The alternative, a point that I suspect has been made forcefully to Trump by U.S. companies, is economic chaos as whole supply chains are disrupted and costs spiral unpredictably across the North American economy.
And with most of our exports shielded from tariffs, the imposition of tariffs on America’s other trading partners means that Canadian exporters are now in a better competitive position vis-à-vis their foreign competitors.
Furthermore, time is not on Trump’s side.
Up to now, the various tariffs he has imposed have not had much impact on consumer prices, as companies have been waiting for the current uncertainty before passing on price increases. However, companies cannot do this indefinitely, and with tariff “deals” now in place with most of America’s main importing countries, we are likely to see significant increases in consumer prices in the next few quarters.
Trump’s tariffs are already not particularly popular amongst the U.S. electorate, and higher prices (and potentially higher interest rates) are not going to change that perception. With only 15 months until the 2026 midterm elections, Trump will have to tread carefully if he is not to lose the Republicans their majority in both the House of Representatives and the Senate.
Even when it comes to the Section 232 tariffs on steel and aluminum, which Trump sees as central to his vision of revitalising manufacturing in the U.S., there are indications that the administration is starting to recognize that high tariffs mean higher costs for American users of steel and aluminum, particularly in the auto industry, which will add additional pressure to prices.
In addition, Trump is on shaky legal ground when it comes to legal authority for his across-the-board tariffs: the so-called reciprocal tariffs on most of America’s trading partners, and the so-called fentanyl tariffs on Canada, Mexico, and China. These tariffs—unlike the sectoral tariffs on steel, aluminum, and autos—are imposed under the International Emergency Economic Powers Act, a 1977 law which has been mainly used to impose sanctions, and which has never before been used to implement tariffs. The Trump administration has already lost one court challenge, and while that decision was stayed pending an appeal, it is quite possible that the tariffs will ultimately be found unconstitutional.
As a result, Canada has every reason to play for time. Trump is in a hurry because he needs to be; our incentives are the exact opposite. Furthermore, with CUSMA coming up for renewal next year, we should avoid making concessions now when the U.S. will soon be coming back for more.

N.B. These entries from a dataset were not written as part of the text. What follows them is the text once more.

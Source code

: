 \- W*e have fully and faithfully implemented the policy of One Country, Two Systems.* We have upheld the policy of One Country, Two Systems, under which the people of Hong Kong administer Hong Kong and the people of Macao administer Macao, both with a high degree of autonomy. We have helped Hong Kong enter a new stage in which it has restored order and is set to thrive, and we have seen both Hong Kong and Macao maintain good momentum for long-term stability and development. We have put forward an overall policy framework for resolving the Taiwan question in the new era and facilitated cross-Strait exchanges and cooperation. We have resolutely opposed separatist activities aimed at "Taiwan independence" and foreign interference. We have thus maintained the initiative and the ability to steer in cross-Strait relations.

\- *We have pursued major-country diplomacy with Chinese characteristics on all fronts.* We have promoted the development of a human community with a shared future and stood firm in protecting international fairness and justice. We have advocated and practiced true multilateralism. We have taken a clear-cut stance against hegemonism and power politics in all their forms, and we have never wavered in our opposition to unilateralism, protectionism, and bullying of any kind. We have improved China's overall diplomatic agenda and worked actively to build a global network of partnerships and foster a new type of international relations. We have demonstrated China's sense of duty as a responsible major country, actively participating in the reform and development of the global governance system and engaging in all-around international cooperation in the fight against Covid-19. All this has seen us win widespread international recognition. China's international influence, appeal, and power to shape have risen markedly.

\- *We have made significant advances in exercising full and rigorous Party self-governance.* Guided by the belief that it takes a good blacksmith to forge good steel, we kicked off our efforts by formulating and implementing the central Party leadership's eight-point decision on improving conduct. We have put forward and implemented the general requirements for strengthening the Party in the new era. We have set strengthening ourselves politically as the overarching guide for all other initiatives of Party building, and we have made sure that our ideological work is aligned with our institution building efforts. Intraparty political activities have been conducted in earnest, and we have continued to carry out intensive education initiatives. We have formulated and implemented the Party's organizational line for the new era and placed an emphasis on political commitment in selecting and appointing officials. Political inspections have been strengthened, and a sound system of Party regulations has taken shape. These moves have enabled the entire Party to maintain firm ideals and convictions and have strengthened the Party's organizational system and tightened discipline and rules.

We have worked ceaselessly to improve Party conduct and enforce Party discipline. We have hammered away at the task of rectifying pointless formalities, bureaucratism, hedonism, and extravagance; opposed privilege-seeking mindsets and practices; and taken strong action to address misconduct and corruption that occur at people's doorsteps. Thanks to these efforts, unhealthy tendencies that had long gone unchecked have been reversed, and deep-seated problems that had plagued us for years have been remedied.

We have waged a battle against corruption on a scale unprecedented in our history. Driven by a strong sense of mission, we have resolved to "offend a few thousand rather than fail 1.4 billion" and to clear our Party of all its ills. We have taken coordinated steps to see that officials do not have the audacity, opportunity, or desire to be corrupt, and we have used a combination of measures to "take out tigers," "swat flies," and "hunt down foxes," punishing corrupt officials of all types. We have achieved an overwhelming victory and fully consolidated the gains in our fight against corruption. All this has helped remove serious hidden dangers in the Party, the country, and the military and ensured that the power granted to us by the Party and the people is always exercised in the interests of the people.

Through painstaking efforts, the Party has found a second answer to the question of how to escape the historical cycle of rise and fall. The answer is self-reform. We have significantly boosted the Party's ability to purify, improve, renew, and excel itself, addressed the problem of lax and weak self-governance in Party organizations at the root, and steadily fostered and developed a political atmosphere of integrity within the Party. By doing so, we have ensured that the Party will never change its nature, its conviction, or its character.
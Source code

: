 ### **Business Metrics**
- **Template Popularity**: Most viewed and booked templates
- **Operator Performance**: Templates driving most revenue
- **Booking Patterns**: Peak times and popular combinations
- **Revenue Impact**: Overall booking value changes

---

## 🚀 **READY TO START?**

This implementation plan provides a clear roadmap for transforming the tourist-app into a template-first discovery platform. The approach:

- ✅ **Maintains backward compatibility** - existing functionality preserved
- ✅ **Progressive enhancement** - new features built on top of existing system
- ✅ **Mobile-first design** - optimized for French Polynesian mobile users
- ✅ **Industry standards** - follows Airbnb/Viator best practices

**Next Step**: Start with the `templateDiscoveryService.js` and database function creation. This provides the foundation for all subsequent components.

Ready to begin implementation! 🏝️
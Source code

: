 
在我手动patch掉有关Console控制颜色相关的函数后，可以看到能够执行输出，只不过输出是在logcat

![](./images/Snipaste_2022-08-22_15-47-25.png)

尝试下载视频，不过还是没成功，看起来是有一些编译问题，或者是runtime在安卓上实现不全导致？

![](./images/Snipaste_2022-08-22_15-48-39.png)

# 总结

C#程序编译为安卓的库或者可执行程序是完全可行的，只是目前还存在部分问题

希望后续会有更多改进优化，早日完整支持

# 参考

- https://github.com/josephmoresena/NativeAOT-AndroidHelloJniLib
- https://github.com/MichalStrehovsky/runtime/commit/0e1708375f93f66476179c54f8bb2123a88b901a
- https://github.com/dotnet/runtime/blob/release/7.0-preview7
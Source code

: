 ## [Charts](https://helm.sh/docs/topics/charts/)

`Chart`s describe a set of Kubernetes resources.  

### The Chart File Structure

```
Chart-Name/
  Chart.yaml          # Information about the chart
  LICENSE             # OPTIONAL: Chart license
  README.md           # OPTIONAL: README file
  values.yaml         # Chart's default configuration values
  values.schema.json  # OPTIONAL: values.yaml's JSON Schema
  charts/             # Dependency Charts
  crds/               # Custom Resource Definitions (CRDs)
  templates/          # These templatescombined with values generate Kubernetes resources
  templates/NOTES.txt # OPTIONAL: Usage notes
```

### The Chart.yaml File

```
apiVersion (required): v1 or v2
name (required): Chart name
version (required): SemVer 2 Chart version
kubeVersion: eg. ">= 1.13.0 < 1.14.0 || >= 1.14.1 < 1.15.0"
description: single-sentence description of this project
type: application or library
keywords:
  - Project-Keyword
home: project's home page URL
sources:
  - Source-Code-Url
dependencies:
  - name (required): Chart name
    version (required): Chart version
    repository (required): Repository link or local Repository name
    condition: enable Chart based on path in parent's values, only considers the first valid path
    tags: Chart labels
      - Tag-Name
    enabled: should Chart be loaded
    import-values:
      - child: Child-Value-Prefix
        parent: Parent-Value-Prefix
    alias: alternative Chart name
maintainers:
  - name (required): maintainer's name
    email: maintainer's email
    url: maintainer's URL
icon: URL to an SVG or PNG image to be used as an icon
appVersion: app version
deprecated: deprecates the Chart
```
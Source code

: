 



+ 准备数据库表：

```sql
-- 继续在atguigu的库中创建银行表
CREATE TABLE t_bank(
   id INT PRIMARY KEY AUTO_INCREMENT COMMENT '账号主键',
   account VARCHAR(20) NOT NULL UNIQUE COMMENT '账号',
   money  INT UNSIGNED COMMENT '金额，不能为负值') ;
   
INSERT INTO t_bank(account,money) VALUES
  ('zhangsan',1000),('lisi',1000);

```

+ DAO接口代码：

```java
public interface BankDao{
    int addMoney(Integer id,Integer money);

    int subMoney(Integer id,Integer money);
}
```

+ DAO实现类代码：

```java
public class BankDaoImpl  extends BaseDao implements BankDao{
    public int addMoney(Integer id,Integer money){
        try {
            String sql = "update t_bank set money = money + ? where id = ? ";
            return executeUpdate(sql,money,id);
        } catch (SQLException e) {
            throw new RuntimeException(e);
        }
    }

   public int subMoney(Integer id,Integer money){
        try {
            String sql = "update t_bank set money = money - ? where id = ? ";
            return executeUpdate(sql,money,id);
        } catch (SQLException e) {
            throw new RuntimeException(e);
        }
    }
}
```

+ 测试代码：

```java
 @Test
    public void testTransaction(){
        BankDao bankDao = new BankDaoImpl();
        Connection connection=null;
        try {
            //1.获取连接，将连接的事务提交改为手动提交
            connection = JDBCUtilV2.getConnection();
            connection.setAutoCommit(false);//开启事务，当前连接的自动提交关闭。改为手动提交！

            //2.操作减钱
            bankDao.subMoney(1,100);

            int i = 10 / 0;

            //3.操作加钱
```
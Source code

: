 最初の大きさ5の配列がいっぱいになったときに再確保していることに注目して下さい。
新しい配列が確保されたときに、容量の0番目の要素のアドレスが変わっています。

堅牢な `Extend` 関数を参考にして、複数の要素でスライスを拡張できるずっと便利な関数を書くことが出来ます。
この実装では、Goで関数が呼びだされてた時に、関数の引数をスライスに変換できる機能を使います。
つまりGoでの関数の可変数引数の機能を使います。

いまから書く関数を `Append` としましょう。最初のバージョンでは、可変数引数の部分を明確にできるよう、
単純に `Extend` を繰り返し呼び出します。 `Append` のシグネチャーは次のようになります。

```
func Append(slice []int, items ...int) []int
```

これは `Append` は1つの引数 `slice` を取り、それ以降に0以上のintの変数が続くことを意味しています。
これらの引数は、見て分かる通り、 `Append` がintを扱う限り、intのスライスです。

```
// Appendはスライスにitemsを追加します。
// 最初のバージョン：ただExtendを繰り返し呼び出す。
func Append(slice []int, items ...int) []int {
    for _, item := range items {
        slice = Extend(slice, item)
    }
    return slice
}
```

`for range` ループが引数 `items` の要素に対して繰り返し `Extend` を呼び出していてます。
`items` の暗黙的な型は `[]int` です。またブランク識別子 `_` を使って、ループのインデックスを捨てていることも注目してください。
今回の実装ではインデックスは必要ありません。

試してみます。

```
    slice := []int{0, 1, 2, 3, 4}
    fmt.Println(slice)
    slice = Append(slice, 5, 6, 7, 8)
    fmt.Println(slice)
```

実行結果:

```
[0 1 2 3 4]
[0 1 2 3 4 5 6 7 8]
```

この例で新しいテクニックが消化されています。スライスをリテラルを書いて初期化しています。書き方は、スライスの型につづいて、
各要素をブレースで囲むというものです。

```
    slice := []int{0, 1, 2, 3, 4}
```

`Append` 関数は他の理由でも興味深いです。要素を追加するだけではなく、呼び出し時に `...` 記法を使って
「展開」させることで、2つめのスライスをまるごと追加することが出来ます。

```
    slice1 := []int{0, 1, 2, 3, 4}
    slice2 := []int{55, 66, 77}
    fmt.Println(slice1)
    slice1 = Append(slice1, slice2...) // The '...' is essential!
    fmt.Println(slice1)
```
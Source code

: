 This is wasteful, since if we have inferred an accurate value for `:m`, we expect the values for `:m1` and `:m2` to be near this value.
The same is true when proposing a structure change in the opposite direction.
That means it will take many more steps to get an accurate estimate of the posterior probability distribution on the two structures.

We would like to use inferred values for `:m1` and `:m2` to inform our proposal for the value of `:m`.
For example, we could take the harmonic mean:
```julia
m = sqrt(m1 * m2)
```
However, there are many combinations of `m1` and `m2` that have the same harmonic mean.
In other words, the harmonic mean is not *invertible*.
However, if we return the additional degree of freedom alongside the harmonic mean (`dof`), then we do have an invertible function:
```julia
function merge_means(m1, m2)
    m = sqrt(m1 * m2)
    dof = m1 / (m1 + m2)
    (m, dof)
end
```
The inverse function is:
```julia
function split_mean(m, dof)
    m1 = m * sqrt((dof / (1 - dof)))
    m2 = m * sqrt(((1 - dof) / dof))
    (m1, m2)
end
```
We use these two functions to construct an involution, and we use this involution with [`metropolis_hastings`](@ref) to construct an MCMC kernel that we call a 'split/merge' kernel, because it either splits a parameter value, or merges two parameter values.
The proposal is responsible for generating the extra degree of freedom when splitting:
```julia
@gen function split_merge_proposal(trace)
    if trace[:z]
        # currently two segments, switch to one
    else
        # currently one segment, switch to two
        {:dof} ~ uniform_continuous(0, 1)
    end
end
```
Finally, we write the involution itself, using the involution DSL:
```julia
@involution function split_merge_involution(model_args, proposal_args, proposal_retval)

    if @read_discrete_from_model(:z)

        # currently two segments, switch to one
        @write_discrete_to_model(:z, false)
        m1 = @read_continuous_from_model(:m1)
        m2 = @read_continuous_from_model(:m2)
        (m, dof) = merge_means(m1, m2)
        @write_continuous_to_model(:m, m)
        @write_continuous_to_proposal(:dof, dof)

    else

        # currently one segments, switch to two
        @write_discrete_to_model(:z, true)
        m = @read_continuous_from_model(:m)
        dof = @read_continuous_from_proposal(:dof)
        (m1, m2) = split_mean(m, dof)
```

This does not mean that we can afford to be complacent. Tariffs on autos, steel, and aluminum are likely to remain at elevated levels so long as Trump is president, and as a country, we will need to think hard about the viability of an economic model that is heavily dependent on the auto sector.
Our geographical proximity to the world’s largest and most vibrant economy remains a precious economic asset, but we can no longer take it for granted. We will have to play our cards carefully in the months and years to come.